Books: Best Places to Start
Welcome to the Field
Dan Willingham introduced a generation of teachers (including me) to cognitive psychology. Why Don’t Students Like School? asks and answers several key questions: for example, “What’s the secret to getting students to think like real scientists, mathematicians, and historians?” He explains complex concepts clearly, and offers practical classroom strategies to help students learn. (BTW: a second edition is in the works. Keep your eyes peeled.)
Learning and Memory
Happily, we have several excellent books in this field.
Most recently, Pooja Agarwal and Patrice Bain have written one of the best books in this field: Powerful Teaching. Bain teaches middle school; Agarwal does memory research (and teaches college students). Together, they have the research chops and the classroom experience to be practical, flexible, supremely well-informed, and wonderfully helpful.

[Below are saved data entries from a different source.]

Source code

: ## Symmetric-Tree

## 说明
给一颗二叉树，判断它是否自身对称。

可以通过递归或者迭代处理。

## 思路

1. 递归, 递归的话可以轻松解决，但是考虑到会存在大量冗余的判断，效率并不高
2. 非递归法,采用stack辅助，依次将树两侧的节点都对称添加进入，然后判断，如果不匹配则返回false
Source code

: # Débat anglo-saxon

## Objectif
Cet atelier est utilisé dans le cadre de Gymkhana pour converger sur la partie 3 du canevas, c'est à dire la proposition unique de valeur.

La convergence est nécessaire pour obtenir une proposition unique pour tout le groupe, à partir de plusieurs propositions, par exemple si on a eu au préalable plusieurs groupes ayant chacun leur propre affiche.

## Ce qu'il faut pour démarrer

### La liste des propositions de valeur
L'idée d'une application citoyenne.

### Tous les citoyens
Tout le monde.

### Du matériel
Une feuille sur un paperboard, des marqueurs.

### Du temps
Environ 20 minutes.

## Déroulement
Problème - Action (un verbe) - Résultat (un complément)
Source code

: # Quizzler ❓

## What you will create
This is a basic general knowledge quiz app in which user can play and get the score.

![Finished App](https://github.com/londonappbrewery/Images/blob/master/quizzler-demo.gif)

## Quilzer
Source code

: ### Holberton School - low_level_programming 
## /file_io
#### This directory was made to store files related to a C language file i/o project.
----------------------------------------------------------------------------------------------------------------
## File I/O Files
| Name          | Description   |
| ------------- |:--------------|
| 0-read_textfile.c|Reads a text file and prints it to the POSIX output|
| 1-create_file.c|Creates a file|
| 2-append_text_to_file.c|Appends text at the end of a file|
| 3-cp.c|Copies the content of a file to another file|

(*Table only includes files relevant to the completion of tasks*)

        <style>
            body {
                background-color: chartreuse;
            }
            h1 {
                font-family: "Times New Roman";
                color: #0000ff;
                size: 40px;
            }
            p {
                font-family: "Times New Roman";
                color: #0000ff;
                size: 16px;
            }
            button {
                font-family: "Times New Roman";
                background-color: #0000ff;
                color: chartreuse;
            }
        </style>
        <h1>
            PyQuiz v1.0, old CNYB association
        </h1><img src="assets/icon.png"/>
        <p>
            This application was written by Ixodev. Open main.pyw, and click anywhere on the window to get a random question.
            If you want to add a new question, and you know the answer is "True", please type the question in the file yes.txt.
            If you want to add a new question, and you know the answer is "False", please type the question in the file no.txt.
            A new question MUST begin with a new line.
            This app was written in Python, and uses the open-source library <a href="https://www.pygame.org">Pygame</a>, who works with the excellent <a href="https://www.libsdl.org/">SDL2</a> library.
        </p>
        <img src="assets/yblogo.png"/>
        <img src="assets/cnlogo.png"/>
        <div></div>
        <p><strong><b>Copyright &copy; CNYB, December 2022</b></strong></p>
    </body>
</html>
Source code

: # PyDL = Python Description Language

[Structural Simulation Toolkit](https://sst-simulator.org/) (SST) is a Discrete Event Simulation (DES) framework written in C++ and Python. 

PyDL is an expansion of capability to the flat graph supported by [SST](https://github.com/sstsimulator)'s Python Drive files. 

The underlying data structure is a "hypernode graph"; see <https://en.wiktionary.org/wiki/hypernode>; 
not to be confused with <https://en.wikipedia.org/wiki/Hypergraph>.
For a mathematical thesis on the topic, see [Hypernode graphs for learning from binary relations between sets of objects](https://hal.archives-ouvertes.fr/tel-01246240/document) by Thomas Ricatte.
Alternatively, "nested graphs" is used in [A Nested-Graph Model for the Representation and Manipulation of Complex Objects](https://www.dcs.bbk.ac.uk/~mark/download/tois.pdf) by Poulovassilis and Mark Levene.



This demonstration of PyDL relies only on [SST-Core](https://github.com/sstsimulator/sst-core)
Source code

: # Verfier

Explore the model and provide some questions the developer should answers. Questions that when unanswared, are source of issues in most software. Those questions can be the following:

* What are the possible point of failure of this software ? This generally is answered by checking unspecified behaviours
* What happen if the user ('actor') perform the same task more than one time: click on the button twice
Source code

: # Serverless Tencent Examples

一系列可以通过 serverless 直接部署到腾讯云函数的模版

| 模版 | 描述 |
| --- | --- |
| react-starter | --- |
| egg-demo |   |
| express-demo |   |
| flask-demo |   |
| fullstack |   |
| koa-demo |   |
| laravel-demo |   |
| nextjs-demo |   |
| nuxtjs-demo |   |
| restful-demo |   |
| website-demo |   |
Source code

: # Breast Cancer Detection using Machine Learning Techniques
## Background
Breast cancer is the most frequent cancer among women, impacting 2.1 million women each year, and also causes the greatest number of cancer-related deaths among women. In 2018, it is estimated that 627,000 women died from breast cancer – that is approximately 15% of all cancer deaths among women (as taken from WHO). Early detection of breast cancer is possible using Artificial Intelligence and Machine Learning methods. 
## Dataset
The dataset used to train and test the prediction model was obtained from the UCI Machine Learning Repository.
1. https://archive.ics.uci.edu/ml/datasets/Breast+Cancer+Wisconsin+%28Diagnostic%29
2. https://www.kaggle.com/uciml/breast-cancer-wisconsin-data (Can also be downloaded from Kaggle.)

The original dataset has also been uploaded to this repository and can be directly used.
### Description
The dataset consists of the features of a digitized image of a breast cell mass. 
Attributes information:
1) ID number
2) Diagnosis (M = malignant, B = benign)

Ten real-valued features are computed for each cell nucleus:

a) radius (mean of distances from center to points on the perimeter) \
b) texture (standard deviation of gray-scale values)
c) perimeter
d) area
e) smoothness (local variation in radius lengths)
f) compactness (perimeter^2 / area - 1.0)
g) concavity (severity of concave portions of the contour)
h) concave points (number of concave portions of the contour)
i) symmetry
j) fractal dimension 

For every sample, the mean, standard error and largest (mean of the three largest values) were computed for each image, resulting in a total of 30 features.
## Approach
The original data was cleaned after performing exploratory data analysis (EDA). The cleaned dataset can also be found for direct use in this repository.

If you’d like to learn more about the ideas and research behind Powerful Teaching, I recommend make it stick by Brown, Roediger, and McDaniel. (Yes, the title is all lower case. No, I don’t know why.) They review research paradigms in surprisingly lively detail. Equally good is How We Learn by Benedict Carey. As a science writer for the New York Times, Carey knows how to tell a good story—and with this research, he’s got a great story to tell.

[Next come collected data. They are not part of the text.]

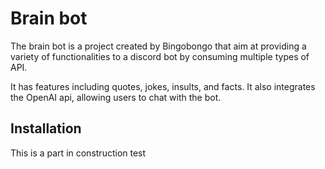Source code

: # Brain bot

The brain bot is a project created by Bingobongo that aim at providing a variety of functionalities to a discord bot by consuming multiple types of API.

It has features including quotes, jokes, insults, and facts. It also integrates the OpenAI api, allowing users to chat with the bot.

## Installation

This is a part in construction
test
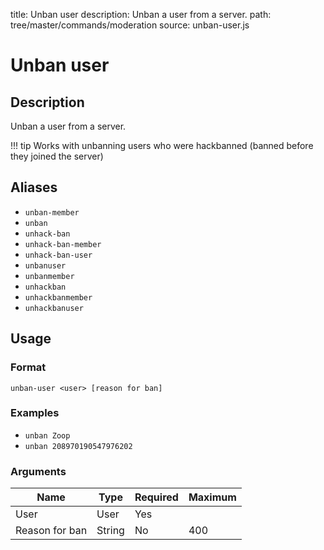 title: Unban user
description: Unban a user from a server.
path: tree/master/commands/moderation
source: unban-user.js

# Unban user

## Description

Unban a user from a server.

!!! tip
    Works with unbanning users who were hackbanned (banned before they joined the server)

## Aliases

* `unban-member`
* `unban`
* `unhack-ban`
* `unhack-ban-member`
* `unhack-ban-user`
* `unbanuser`
* `unbanmember`
* `unhackban`
* `unhackbanmember`
* `unhackbanuser`

## Usage

### Format

`unban-user <user> [reason for ban]`

### Examples

* `unban Zoop`
* `unban 208970190547976202`

### Arguments

| Name           | Type   | Required | Maximum |
|----------------|--------|----------|---------|
| User           | User   | Yes      |         |
| Reason for ban | String | No       | 400     |

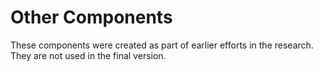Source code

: Other Components
================

These components were created as part of earlier efforts in the research. They are not used in the final version.
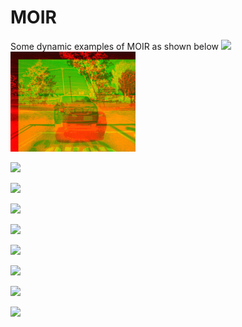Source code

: # MOIR
Some dynamic examples of MOIR as shown below
![](https://github.com/jb2849/MOIR/car.gif)
<img src="car.gif" width="200px">

![](https://github.com/jb2849/MOIR/CVC14.gif)

![](https://github.com/jb2849/MOIR/flash.gif)

![](https://github.com/jb2849/MOIR/FLIR.gif)

![](https://github.com/jb2849/MOIR/lenna.gif)

![](https://github.com/jb2849/MOIR/medical.gif)

![](https://github.com/jb2849/MOIR/ms.gif)

![](https://github.com/jb2849/MOIR/nir.gif)

![](https://github.com/jb2849/MOIR/simulation.gif)


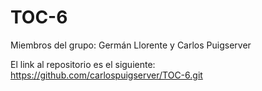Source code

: # TOC-6

Miembros del grupo: Germán Llorente y Carlos Puigserver

El link al repositorio es el siguiente: https://github.com/carlospuigserver/TOC-6.git


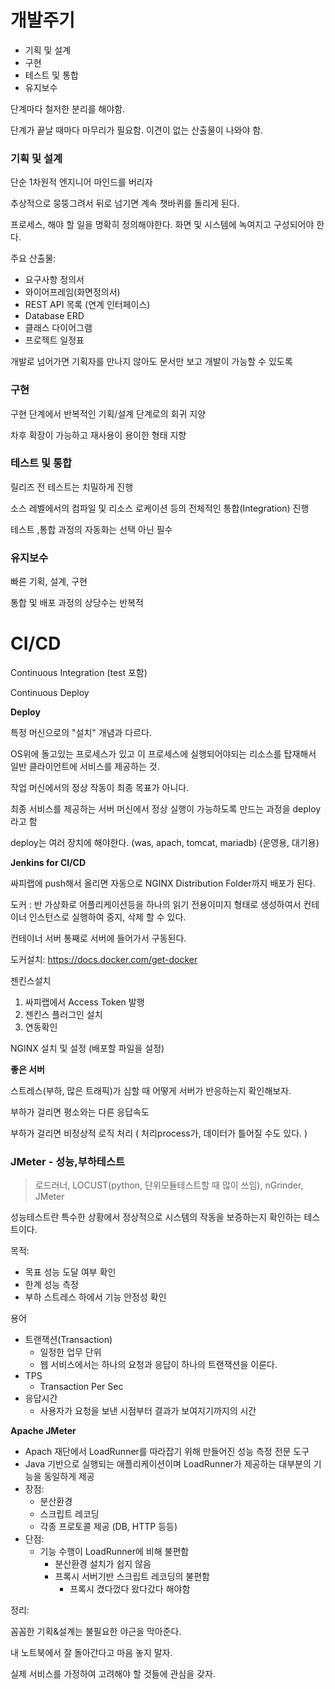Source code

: # 개발주기

- 기획 및 설계
- 구현
- 테스트 및 통합
- 유지보수



단계마다 철저한 분리를 해야함.

단계가 끝날 때마다 마무리가 필요함. 이견이 없는 산출물이 나와야 함.



### 기획 및 설계

단순 1차원적 엔지니어 마인드를 버리자

추상적으로 뭉뚱그려서 뒤로 넘기면 계속 챗바퀴를 돌리게 된다.

프로세스, 해야 할 일을 명확히 정의해야한다. 화면 및 시스템에 녹여지고 구성되어야 한다.





주요 산출물: 

- 요구사항 정의서
- 와이어프레임(화면정의서)
- REST API 목록 (연계 인터페이스)
- Database ERD
- 클래스 다이어그램
- 프로젝트 일정표



개발로 넘어가면 기획자를 만나지 않아도 문서만 보고 개발이 가능할 수 있도록



### 구현

구현 단계에서 반복적인 기획/설계 단계로의 회귀 지양

차후 확장이 가능하고 재사용이 용이한 형태 지향



### 테스트 및 통합

릴리즈 전 테스트는 치밀하게 진행

소스 레벨에서의 컴파일 및 리소스 로케이션 등의 전체적인 통합(Integration) 진행

테스트 ,통합 과정의 자동화는 선택 아닌 필수



### 유지보수

빠른 기획, 설계, 구현

통합 및 배포 과정의 상당수는 반복적









# CI/CD

Continuous Integration (test 포함)

Continuous Deploy



**Deploy**

특정 머신으로의 "설치" 개념과 다르다.

OS위에 돌고있는 프로세스가 있고 이 프로세스에 실행되어야되는 리소스를 탑재해서 일반 클라이언트에 서비스를 제공하는 것.

작업 머신에서의 정상 작동이 최종 목표가 아니다.

최종 서비스를 제공하는 서버 머신에서 정상 실행이 가능하도록 만드는 과정을 deploy라고 함

deploy는 여러 장치에 해야한다. (was, apach, tomcat, mariadb) (운영용, 대기용)



**Jenkins for CI/CD**

싸피랩에 push해서 올리면 자동으로 NGINX Distribution Folder까지 배포가 된다.

도커 : 반 가상화로 어플리케이션등을 하나의 읽기 전용이미지 형태로 생성하여서 컨테이너 인스턴스로 실행하여 중지, 삭제 할 수 있다.

컨테이너 서버 통째로 서버에 들어가서 구동된다.

도커설치: https://docs.docker.com/get-docker

젠킨스설치

1. 싸피랩에서 Access Token 발행
2. 젠킨스 플러그인 설치
3. 연동확인

NGINX 설치 및 설정 (배포할 파일을 설정)





**좋은 서버**

스트레스(부하, 많은 트래픽)가 심할 때 어떻게 서버가 반응하는지 확인해보자.

부하가 걸리면 평소와는 다른 응답속도

부하가 걸리면 비정상적 로직 처리 ( 처리process가, 데이터가 틀어질 수도 있다. )



### JMeter - 성능,부하테스트

> 로드러너, LOCUST(python, 단위모듈테스트할 때 많이 쓰임), nGrinder, JMeter

성능테스트란 특수한 상황에서 정상적으로 시스템의 작동을 보증하는지 확인하는 테스트이다.

목적:

- 목표 성능 도달 여부 확인
- 한계 성능 측정
- 부하 스트레스 하에서 기능 안정성 확인



용어

- 트랜잭션(Transaction)
  - 일정한 업무 단위
  - 웹 서비스에서는 하나의 요청과 응답이 하나의 트랜잭션을 이룬다.
- TPS
  - Transaction Per Sec
- 응답시간
  - 사용자가 요청을 보낸 시점부터 결과가 보여지기까지의 시간



**Apache JMeter**

- Apach 재단에서 LoadRunner를 따라잡기 위해 만들어진 성능 측정 전문 도구
- Java 기반으로 실행되는 애플리케이션이며 LoadRunner가 제공하는 대부분의 기능을 동일하게 제공
- 장점:
  - 분산환경
  - 스크립트 레코딩
  - 각종 프로토콜 제공 (DB, HTTP 등등)
- 단점:
  - 기능 수행이 LoadRunner에 비해 불편함
    - 분산환경 설치가 쉽지 않음
    - 프록시 서버기반 스크립트 레코딩의 불편함
      - 프록시 켰다껐다 왔다갔다 해야함











정리:

꼼꼼한 기획&설계는 불필요한 야근을 막아준다.

내 노트북에서 잘 돌아간다고 마음 놓지 말자.

실제 서비스를 가정하여 고려해야 할 것들에 관심을 갖자.

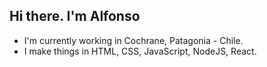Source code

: ## Hi there. I'm Alfonso
* I'm currently working in Cochrane, Patagonia - Chile.
* I make things in HTML, CSS, JavaScript, NodeJS, React.

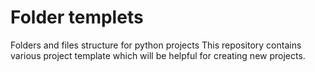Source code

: # Folder templets
Folders and files structure for python projects
This repository contains various project template which will be helpful for creating new projects.

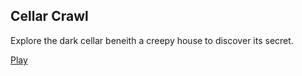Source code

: ## Cellar Crawl

Explore the dark cellar beneith a creepy house to discover its secret.

[Play](twine-games/dist/cellar-crawl)
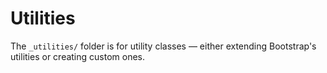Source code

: # Utilities

The `_utilities/` folder is for utility classes — either extending Bootstrap's utilities or creating custom ones.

For a different approach to memory, you might read The Perpetual Now by Michael D. Lemonick. He tells the story of a famous artist—Lonni Sue Johnson, whose work you’ve seen in the New Yorker—whose hippocampi were destroyed by meningitis. Unable to convert new experience into long-term memory, Johnson—like the famous H. M. before her—lives always in the present. Lemonick tells her story, and the truths about memory that researchers have gleaned from her experience.
Adolescence
Both adolescence and adolescents are super complicated. Happily, teachers and parents can rely on several wonderful books for guidance and comfort.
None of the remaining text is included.